Exercise:
Where does the word "уравнения" occur in the material? Copy each line that has it.

○ ○ ○ ○

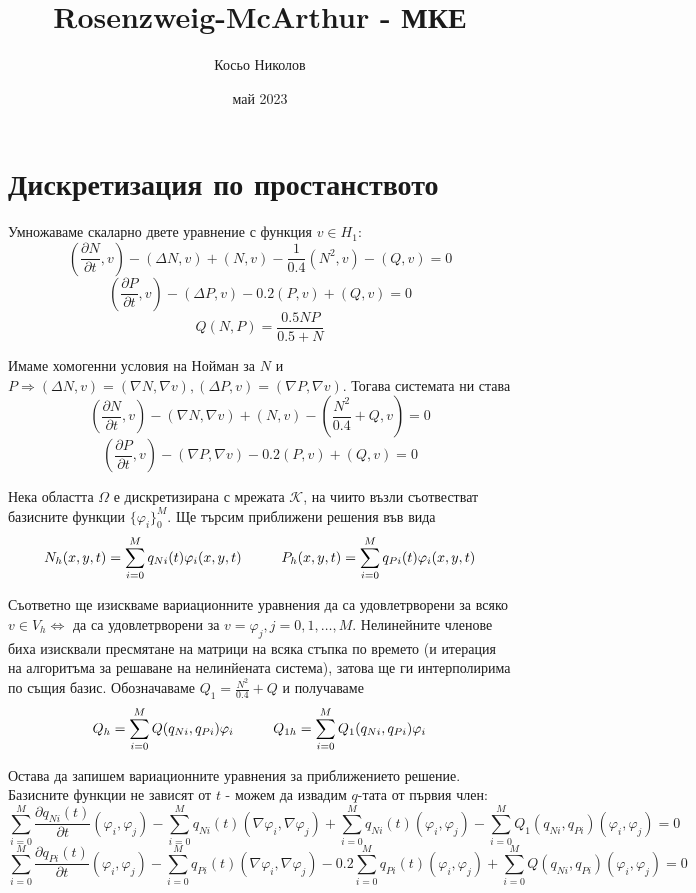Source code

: \documentclass[fleqn,12pt]{article}
\title{Rosenzweig-McArthur - МКЕ}
\author{Косьо Николов}
\date{май 2023}
\begin{document}
    
\maketitle

\tableofcontents
\pagebreak

\section{Дискретизация по простанството}
Умножаваме скаларно двете уравнение с функция $v \in H_1$:
\[ \left(\frac{\partial N}{\partial t}, v\right) - (\Delta N, v) + (N, v) - \frac{1}{0.4} (N^2, v) - (Q, v) = 0\]
\[ \left(\frac{\partial P}{\partial t}, v\right) - (\Delta P, v) - 0.2(P, v) + (Q, v) = 0\]
\[ Q(N, P) = \frac{0.5 NP}{0.5 + N}\]

Имаме хомогенни условия на Нойман за $N$ и $P \Rightarrow (\Delta N, v) = (\nabla N, \nabla v), (\Delta P, v) = (\nabla P, \nabla v)$. 
Тогава системата ни става
\[ \left(\frac{\partial N}{\partial t}, v\right) - (\nabla N, \nabla v) + (N, v) - \left(\frac{N^2}{0.4}  + Q, v\right) = 0\]
\[ \left(\frac{\partial P}{\partial t}, v\right) - (\nabla P, \nabla v) - 0.2(P, v) + (Q, v) = 0\]

Нека областта $\Omega$ е дискретизирана с мрежата $\mathcal{K}$, на чиито възли съотвестват базисните функции
$\{\varphi_i\}_0^M$. Ще търсим приближени решения във вида
\[ N_h(x,y,t) = \sum_{i=0}^M q_{Ni}(t) \varphi_i(x,y,t) \hspace{10mm}
P_h(x,y,t) = \sum_{i=0}^M q_{Pi}(t) \varphi_i(x,y,t) \]

Съответно ще изискваме вариационните уравнения да са удовлетрворени за всяко $v \in V_h \Leftrightarrow$
да са удовлетрворени за $v = \varphi_j, j = 0, 1, \dots, M$.
Нелинейните членове биха изисквали пресмятане на матрици на всяка стъпка по времето (и итерация на алгоритъма за решаване на нелинйената система),
затова ще ги интерполирима по същия базис. Обозначаваме $Q_1 = \frac{N^2}{0.4} + Q$ и получаваме
\[ Q_h = \sum_{i=0}^M Q(q_{Ni}, q_{Pi}) \varphi_i \hspace{10mm}
Q_{1h} = \sum_{i=0}^M Q_1(q_{Ni}, q_{Pi}) \varphi_i \]

Остава да запишем вариационните уравнения за приближението решение. Базисните функции не зависят от $t$ - можем да
извадим $q$-тата от първия член:
\[ \sum_{i=0}^M \frac{\partial q_{Ni}(t)}{\partial t} (\varphi_i, \varphi_j) - \sum_{i=0}^M q_{Ni}(t) (\nabla \varphi_i, \nabla \varphi_j) + \sum_{i=0}^M q_{Ni}(t) (\varphi_i, \varphi_j) - \sum_{i=0}^M Q_1(q_{Ni}, q_{Pi})(\varphi_i, \varphi_j) = 0\]
\[ \sum_{i=0}^M \frac{\partial q_{Pi}(t)}{\partial t} (\varphi_i, \varphi_j) - \sum_{i=0}^M q_{Pi}(t) (\nabla \varphi_i, \nabla \varphi_j) - 0.2\sum_{i=0}^M q_{Pi}(t) (\varphi_i, \varphi_j) + \sum_{i=0}^M Q(q_{Ni}, q_{Pi})(\varphi_i, \varphi_j) = 0\]
\end{document}
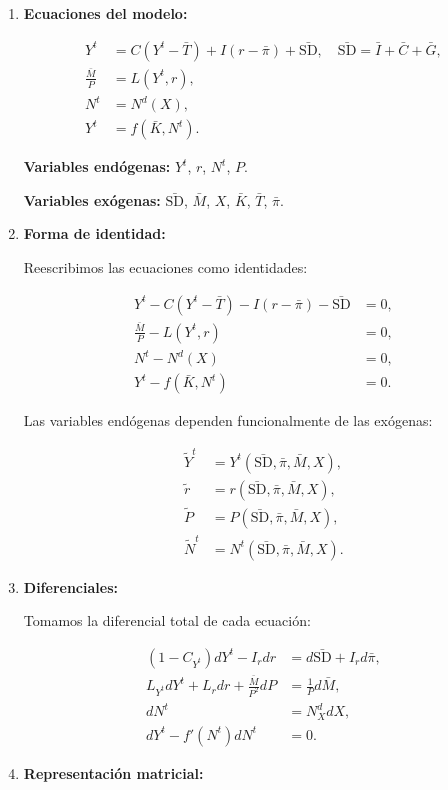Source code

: \documentclass[
  doc,
  floatsintext,
  longtable,
  a4paper,
  nolmodern,
  notxfonts,
  notimes,
  colorlinks=true,linkcolor=blue,citecolor=blue,urlcolor=blue]{apa7}
\begin{document}
\begin{enumerate}
\def\labelenumi{\arabic{enumi}.}
\item
  \textbf{Ecuaciones del modelo:}

  \[
  \begin{aligned}
  Y^t &= C(Y^t - \bar{T}) + I(r - \bar{\pi}) + \bar{\mathrm{SD}}, \quad \bar{\mathrm{SD}} = \bar{I} + \bar{C} + \bar{G}, \\
  \frac{\bar{M}}{P} &= L(Y^t, r), \\
  N^t &= N^d(X), \\
  Y^t &= f(\bar{K}, N^t).
  \end{aligned}
  \]

  \textbf{Variables endógenas:} \(Y^t\), \(r\), \(N^t\), \(P\).

  \textbf{Variables exógenas:} \(\bar{\mathrm{SD}}\), \(\bar{M}\),
  \(X\), \(\bar{K}\), \(\bar{T}\), \(\bar{\pi}\).
\item
  \textbf{Forma de identidad:}

  Reescribimos las ecuaciones como identidades:

  \[
  \begin{aligned}
  Y^t - C(Y^t - \bar{T}) - I(r - \bar{\pi}) - \bar{\mathrm{SD}} &= 0, \\
  \frac{\bar{M}}{P} - L(Y^t, r) &= 0, \\
  N^t - N^d(X) &= 0, \\
  Y^t - f(\bar{K}, N^t) &= 0.
  \end{aligned}
  \]

  Las variables endógenas dependen funcionalmente de las exógenas:

  \[
  \begin{aligned}
  \tilde{Y}^t &= Y^t(\bar{\mathrm{SD}}, \bar{\pi}, \bar{M}, X), \\
  \tilde{r} &= r(\bar{\mathrm{SD}}, \bar{\pi}, \bar{M}, X), \\
  \tilde{P} &= P(\bar{\mathrm{SD}}, \bar{\pi}, \bar{M}, X), \\
  \tilde{N}^t &= N^t(\bar{\mathrm{SD}}, \bar{\pi}, \bar{M}, X).
  \end{aligned}
  \]
\item
  \textbf{Diferenciales:}

  Tomamos la diferencial total de cada ecuación:

  \[
  \begin{aligned}
  (1 - C_{Y^t}) dY^t - I_r dr &= d\bar{\mathrm{SD}} + I_r d\bar{\pi}, \\
  L_{Y^t} dY^t + L_r dr + \frac{\bar{M}}{P^2} dP &= \frac{1}{P} d\bar{M}, \\
  dN^t &= N^d_X dX, \\
  dY^t - f'(N^t) dN^t &= 0.
  \end{aligned}
  \]
\item
  \textbf{Representación matricial:}


\end{enumerate}
\end{document}
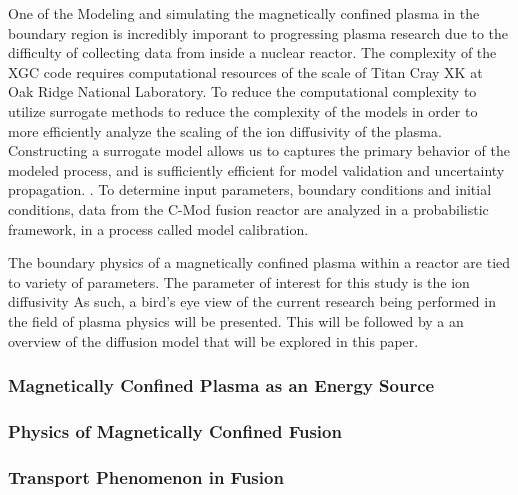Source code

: \documentclass{article}
\begin{document}
One of the Modeling and simulating the magnetically confined plasma in the boundary region is incredibly imporant to progressing plasma research due to the difficulty of collecting data from inside a nuclear reactor.\cite{Smith_UQ:3} The complexity of the  XGC code requires computational resources of the scale of Titan Cray XK at Oak Ridge National Laboratory. To reduce the computational complexity  to utilize surrogate methods to reduce the complexity of the models in order to more efficiently analyze the scaling of the ion diffusivity of the plasma. Constructing a surrogate model allows us to captures the primary behavior of the modeled process, and is sufficiently efficient for model validation and uncertainty propagation.  \cite{Smith_UQ:3}. To determine input parameters, boundary conditions and initial conditions, data from the C-Mod fusion reactor are analyzed in a probabilistic framework, in a process called model calibration. 

 \cite{PPPL_P:2}
The boundary physics of a magnetically confined plasma within a reactor are tied to variety of parameters. The parameter of interest for this study is the ion diffusivity 
As such, a bird's eye view of the current research being performed in the field of plasma physics will be presented. \cite{J_Friedberg:1}
This will be followed by a an overview of the diffusion model that will be explored in this paper.\\
\subsubsection{Magnetically Confined Plasma as an Energy Source}
\subsubsection{Physics of Magnetically Confined Fusion}
\subsubsection{Transport Phenomenon in Fusion}
\end{document}
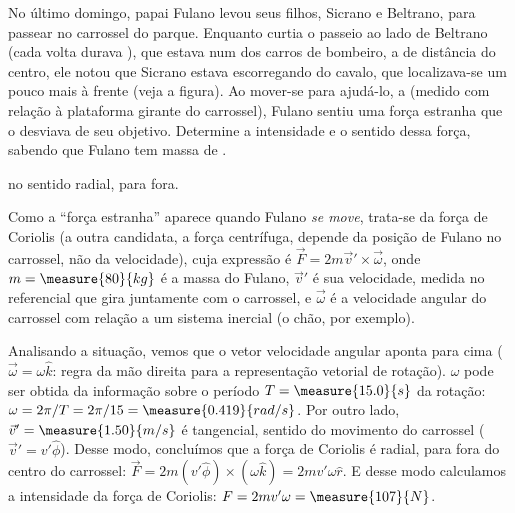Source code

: \begin{question}
	No último domingo, papai Fulano levou seus filhos, Sicrano e Beltrano, para passear no carrossel do parque.
	Enquanto curtia o passeio ao lado de Beltrano (cada volta durava ), que estava num dos carros de bombeiro, a  de distância do centro, ele notou que Sicrano estava escorregando do cavalo, que localizava-se um pouco mais à frente (veja a figura).
	Ao mover-se para ajudá-lo, a  (medido com relação à plataforma girante do carrossel), Fulano sentiu uma força estranha que o desviava de seu objetivo.
	Determine a intensidade e o sentido dessa força, sabendo que Fulano tem massa de .


	\begin{answer}
		 no sentido radial, para fora.
	\end{answer}

	\begin{solution}
		Como a ``força estranha'' aparece quando Fulano \emph{se move}, trata-se da força de Coriolis (a outra candidata, a força centrífuga, depende da posição de Fulano no carrossel, não da velocidade), cuja expressão é $\vec F = 2m\vec v' \times \vec \omega$, onde $m = \measure{80}{kg}$ é a massa do Fulano, $\vec v'$ é sua velocidade, medida no referencial que gira juntamente com o carrossel, e $\vec\omega$ é a velocidade angular do carrossel com relação a um sistema inercial (o chão, por exemplo).

		Analisando a situação, vemos que o vetor velocidade angular aponta para cima ($\vec\omega = \omega\hat k$: regra da mão direita para a representação vetorial de rotação). $\omega$ pode ser obtida da informação sobre o período $T = \measure{15.0}{s}$ da rotação: $\omega = 2\pi/T = 2\pi/15 = \measure{0.419}{rad/s}$. Por outro lado, $\vec v' = \measure{1.50}{m/s}$ é tangencial, sentido do movimento do carrossel ($\vec v' = v'\hat \phi$).
		Desse modo, concluímos que a força de Coriolis é radial, para fora do centro do carrossel: $\vec F = 2m(v'\hat \phi)\times(\omega \hat k) = 2mv'\omega \hat r$. E desse modo calculamos a intensidade da força de Coriolis: $F = 2mv'\omega = \measure{107}{N}$.
	\end{solution}
\end{question}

○ ○ ○ ○

Result of the task:
Съответно ще изискваме вариационните уравнения да са удовлетрворени за всяко $v \in V_h \Leftrightarrow$
Остава да запишем вариационните уравнения за приближението решение. Базисните функции не зависят от $t$ - можем да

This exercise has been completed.